Por Ema Zelikovitch , 11 octubre, 2016
Es impresionante y tremendamente enriquecedor ser testigo de la cantidad de debates que en las últimas semanas se han dado en los entornos feministas sobre temas de los que el feminismo tiene que hacerse cargo. Son fantásticos los artículos, los textos, los post de facebook e incluso algunos tweets sobre lo que debe o no hacer el feminsimo que una puede leer por ahí, incluso en aquellas ocasiones en las que se da una discusión, un conflicto, un choque… porque eso, amigas, es imprescindible para el feminismo: la discusión.
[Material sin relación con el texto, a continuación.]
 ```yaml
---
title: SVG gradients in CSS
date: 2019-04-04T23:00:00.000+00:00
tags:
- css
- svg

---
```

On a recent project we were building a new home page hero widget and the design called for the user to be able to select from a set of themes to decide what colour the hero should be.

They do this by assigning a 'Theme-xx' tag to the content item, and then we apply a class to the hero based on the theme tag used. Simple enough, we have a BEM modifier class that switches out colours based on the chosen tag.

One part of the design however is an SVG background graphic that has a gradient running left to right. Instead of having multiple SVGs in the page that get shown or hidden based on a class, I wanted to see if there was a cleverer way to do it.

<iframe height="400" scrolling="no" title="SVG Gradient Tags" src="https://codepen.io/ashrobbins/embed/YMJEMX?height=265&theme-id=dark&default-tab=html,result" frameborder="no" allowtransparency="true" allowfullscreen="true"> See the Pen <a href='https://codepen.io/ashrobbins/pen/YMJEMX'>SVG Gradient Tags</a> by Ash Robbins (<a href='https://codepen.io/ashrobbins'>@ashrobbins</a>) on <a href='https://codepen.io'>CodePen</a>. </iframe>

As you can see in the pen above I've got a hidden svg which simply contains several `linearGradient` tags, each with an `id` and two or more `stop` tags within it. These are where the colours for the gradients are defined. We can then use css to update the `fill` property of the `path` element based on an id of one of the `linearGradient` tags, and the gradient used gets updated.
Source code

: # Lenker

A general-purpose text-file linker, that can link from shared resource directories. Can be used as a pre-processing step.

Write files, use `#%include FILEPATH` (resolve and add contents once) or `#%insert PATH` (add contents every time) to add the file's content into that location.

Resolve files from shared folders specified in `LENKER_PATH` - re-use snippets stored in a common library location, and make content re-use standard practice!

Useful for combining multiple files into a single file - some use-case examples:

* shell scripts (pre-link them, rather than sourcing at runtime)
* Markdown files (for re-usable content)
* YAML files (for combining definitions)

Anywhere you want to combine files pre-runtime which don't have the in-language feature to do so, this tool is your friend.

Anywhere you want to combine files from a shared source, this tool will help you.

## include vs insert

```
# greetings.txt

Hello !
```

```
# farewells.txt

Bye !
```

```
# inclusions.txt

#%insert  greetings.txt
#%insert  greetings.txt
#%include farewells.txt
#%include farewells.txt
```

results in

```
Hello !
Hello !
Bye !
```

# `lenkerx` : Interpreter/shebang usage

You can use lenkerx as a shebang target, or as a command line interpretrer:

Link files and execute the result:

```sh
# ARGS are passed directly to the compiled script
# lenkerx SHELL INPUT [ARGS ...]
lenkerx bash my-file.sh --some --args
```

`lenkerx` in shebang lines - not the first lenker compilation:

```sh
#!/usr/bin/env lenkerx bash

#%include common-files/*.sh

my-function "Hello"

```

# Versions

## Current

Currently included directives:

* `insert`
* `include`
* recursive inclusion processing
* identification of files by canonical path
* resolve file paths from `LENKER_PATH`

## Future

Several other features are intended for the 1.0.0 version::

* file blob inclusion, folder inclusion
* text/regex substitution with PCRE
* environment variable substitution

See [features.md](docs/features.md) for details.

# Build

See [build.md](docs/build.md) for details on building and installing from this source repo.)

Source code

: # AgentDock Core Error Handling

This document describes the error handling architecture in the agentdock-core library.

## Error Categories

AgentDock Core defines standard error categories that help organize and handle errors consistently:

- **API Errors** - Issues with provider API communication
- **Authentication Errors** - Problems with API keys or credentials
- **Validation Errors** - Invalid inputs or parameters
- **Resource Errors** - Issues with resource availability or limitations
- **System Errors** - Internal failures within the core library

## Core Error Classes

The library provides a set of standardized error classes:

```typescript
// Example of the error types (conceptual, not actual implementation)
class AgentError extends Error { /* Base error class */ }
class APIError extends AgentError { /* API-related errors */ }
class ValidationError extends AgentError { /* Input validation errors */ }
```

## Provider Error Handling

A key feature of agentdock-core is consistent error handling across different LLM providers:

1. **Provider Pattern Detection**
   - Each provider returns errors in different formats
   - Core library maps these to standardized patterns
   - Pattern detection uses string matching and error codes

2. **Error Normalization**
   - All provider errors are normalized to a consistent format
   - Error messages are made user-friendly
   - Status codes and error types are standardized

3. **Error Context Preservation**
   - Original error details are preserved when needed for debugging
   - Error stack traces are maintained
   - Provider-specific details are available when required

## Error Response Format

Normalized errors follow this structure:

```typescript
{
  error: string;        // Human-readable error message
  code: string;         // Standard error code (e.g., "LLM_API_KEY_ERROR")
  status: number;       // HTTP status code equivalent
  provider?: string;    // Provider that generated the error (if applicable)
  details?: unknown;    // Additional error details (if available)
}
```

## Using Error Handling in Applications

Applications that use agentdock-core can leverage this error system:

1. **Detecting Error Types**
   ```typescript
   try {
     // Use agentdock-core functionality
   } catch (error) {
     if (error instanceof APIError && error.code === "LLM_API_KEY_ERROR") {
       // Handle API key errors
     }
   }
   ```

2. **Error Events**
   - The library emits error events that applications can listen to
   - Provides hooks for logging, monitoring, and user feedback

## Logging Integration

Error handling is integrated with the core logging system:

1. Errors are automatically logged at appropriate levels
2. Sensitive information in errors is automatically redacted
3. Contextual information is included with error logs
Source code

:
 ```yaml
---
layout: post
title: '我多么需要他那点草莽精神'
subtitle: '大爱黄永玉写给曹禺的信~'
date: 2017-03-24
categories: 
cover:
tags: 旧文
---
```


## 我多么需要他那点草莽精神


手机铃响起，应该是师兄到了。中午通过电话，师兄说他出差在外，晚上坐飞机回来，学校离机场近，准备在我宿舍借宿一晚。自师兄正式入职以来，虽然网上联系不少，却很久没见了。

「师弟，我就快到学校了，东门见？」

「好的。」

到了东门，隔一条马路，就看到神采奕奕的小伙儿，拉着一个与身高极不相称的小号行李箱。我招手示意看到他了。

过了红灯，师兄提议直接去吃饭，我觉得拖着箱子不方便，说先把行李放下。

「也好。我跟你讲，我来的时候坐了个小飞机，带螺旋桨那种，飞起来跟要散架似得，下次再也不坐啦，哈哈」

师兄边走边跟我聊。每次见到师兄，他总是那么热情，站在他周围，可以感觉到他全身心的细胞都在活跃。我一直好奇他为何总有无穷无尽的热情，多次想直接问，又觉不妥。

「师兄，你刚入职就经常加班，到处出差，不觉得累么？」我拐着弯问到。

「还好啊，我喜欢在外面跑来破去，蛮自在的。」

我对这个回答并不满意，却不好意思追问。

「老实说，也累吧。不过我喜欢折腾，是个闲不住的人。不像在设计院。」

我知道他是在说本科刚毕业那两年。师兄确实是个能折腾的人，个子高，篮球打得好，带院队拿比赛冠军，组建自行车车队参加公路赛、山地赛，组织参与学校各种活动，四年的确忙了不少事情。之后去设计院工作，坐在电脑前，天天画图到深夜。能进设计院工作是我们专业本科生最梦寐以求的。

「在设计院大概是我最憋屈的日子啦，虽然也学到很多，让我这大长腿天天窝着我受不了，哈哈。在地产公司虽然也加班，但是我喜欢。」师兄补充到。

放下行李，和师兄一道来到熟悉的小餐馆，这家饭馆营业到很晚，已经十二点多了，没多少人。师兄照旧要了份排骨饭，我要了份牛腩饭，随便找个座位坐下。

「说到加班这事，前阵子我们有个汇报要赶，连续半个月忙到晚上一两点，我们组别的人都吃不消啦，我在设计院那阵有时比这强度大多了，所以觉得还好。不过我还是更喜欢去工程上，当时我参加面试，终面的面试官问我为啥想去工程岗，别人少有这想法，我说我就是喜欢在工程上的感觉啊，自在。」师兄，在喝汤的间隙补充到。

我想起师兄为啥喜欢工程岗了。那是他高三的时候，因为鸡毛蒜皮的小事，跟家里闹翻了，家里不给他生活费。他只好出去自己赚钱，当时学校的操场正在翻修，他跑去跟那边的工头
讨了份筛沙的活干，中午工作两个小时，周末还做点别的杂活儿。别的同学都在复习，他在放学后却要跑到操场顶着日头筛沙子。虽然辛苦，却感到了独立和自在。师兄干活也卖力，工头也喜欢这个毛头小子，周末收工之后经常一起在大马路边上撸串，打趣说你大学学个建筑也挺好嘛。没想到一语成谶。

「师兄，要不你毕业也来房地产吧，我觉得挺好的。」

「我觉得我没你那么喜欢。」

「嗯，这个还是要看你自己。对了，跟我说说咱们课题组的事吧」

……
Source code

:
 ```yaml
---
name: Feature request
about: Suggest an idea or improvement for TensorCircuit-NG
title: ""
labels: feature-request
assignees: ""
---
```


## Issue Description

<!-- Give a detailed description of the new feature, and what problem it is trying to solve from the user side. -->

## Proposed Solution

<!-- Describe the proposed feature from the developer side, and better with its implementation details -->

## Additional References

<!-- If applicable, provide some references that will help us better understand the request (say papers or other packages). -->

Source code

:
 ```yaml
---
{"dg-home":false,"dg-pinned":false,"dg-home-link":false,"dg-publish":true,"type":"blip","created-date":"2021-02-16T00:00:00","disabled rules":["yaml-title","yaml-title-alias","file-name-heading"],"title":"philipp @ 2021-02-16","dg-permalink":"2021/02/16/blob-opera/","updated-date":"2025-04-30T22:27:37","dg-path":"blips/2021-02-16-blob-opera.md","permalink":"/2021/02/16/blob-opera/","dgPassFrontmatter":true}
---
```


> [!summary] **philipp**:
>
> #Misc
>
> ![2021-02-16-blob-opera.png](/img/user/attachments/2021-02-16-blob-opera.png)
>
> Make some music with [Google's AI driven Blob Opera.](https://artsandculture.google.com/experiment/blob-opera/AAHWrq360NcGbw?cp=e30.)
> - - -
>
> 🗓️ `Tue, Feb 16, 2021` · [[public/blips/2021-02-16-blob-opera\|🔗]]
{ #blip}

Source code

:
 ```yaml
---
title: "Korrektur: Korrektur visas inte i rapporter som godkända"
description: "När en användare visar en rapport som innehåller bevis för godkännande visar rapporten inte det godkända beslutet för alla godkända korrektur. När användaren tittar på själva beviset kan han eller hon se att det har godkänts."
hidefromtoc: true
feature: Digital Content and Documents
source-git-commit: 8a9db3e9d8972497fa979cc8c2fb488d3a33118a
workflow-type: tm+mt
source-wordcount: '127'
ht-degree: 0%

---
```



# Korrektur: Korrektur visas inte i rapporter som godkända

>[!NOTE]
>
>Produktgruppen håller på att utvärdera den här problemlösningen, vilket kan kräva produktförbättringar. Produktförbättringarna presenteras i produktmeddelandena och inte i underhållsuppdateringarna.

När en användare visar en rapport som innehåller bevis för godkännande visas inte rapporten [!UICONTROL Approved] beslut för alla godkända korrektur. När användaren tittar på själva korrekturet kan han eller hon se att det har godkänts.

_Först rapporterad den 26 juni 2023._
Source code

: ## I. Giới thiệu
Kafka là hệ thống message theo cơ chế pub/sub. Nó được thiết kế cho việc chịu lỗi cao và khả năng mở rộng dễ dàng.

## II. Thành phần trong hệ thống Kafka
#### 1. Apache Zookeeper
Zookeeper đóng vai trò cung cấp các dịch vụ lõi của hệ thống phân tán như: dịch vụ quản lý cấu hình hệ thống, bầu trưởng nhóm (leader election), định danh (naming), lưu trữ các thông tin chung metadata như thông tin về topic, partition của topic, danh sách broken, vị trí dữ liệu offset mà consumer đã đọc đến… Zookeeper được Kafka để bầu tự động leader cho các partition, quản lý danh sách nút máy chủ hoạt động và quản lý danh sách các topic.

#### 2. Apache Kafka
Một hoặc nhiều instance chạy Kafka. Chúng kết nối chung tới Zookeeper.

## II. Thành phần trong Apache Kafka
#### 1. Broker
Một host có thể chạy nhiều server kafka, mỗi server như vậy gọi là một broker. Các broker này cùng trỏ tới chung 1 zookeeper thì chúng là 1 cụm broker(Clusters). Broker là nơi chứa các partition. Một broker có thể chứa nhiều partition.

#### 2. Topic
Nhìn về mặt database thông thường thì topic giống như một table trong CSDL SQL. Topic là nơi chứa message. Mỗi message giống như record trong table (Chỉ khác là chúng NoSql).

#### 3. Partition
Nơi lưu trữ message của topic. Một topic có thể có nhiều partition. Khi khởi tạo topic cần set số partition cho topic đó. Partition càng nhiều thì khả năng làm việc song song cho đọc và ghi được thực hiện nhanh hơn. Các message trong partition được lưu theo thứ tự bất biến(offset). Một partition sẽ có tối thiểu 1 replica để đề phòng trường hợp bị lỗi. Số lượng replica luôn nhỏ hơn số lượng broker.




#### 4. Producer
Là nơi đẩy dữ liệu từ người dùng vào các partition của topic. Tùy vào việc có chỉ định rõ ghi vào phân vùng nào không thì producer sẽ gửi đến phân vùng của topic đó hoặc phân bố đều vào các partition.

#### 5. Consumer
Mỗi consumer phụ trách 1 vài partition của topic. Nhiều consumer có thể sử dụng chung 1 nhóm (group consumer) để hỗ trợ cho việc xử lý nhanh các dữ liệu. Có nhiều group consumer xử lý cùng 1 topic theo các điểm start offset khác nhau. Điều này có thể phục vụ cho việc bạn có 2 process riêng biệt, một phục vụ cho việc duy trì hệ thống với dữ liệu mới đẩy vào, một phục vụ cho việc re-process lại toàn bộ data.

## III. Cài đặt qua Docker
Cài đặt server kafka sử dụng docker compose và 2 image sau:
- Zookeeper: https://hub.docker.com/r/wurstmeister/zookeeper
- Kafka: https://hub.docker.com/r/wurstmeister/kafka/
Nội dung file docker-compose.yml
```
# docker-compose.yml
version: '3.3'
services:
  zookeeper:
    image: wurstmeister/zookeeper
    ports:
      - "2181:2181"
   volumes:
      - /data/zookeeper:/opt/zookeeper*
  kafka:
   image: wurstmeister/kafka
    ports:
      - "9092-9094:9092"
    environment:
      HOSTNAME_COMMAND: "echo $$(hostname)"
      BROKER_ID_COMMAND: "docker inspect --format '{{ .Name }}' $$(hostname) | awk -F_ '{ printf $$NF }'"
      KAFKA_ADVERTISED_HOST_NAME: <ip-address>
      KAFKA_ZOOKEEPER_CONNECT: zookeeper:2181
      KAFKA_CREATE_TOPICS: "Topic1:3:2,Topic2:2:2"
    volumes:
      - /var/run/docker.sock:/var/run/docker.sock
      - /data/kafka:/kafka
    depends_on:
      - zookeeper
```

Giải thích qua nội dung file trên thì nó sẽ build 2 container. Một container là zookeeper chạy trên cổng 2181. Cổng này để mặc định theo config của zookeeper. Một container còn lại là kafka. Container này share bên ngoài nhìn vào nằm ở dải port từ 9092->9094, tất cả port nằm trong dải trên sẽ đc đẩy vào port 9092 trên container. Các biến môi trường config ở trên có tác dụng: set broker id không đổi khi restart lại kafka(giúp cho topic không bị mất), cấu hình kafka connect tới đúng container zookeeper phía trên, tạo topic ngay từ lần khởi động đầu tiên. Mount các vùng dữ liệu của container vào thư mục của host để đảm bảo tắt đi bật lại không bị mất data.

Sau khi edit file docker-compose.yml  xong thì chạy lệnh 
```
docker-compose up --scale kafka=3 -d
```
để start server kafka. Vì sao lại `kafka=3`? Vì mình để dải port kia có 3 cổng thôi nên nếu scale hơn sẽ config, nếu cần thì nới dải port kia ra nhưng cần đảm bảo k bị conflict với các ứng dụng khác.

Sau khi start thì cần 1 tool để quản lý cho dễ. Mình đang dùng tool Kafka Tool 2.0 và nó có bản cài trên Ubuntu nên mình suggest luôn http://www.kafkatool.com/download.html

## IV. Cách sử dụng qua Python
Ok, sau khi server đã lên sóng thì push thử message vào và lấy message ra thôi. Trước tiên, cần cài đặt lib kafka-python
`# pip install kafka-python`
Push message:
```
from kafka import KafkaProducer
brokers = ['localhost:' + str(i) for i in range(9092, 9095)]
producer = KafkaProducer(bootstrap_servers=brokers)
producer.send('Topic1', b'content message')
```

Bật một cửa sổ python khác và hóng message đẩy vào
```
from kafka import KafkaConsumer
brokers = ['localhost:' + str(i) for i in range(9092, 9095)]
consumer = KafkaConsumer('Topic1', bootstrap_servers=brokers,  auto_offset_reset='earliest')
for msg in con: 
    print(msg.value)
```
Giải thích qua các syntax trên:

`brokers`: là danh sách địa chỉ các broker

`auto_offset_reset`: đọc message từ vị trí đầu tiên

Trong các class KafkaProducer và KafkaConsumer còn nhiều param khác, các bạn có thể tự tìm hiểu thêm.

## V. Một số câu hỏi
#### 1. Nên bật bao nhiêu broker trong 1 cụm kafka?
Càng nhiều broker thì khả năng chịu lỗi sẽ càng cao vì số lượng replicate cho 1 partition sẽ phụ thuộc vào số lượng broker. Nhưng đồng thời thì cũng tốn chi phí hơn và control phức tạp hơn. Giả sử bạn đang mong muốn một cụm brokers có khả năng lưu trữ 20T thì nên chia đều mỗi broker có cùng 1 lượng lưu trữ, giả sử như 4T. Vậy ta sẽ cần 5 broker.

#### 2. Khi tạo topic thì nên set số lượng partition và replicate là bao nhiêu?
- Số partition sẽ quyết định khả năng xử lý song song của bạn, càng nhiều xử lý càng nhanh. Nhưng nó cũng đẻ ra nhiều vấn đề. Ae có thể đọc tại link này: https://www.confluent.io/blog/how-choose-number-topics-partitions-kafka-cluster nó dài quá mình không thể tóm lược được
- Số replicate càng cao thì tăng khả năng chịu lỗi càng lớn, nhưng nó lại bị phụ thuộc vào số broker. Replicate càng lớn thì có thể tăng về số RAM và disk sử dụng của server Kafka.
Sin embargo muchas echamos de menos, después de tanto leer, después de tanto escuchar, después de tanto debatir, espacios en los que hacer, precisamente, feminismo. Eso es igual de imprescindible. Echamos de menos espacios en los que se conforme y se confirme la posibilidad de estar juntas, de compartir experiencias, vivencias y deseos (sí, también los sexuales, y también, por cierto, de esos deseos sexuales que no son solamente de mujeres heterosexuales. Recordemos que hay muchas identidades oprimidas, eclipsadas por la heterosexualidad). Abrir esos espacios, ocuparlos con la presencia del cuerpo, aquel que no es solamente individual, sino aquel conformado por muchos que se hace colectivo, es el paso previo y necesario para que pueda darse la compartición de los males y de los placeres, la creación de nuevas ideas y la creación de nuevos mundos que permitan experimentar y vivir el feminismo como portador de dinámicas de transformación social. Ese espacio es imprescindible para compartir la vida común y compartir la cotidianidad, pues posibilita construir la resistencia, esa otra-forma de vivir el feminismo que vaya más allá de la reflexión y de los debates teóricos (siempre necesarios, sobra decirlo), que se dé en diferentes espacios de encuentro, que abra paso a nuevos procesos de subjetivación para construir nuevos sujetos capaces de llevar a cabo una redefinición de la realidad y de los modos de vida, alejados de las prácticas a las que el patriarcado nos lanza.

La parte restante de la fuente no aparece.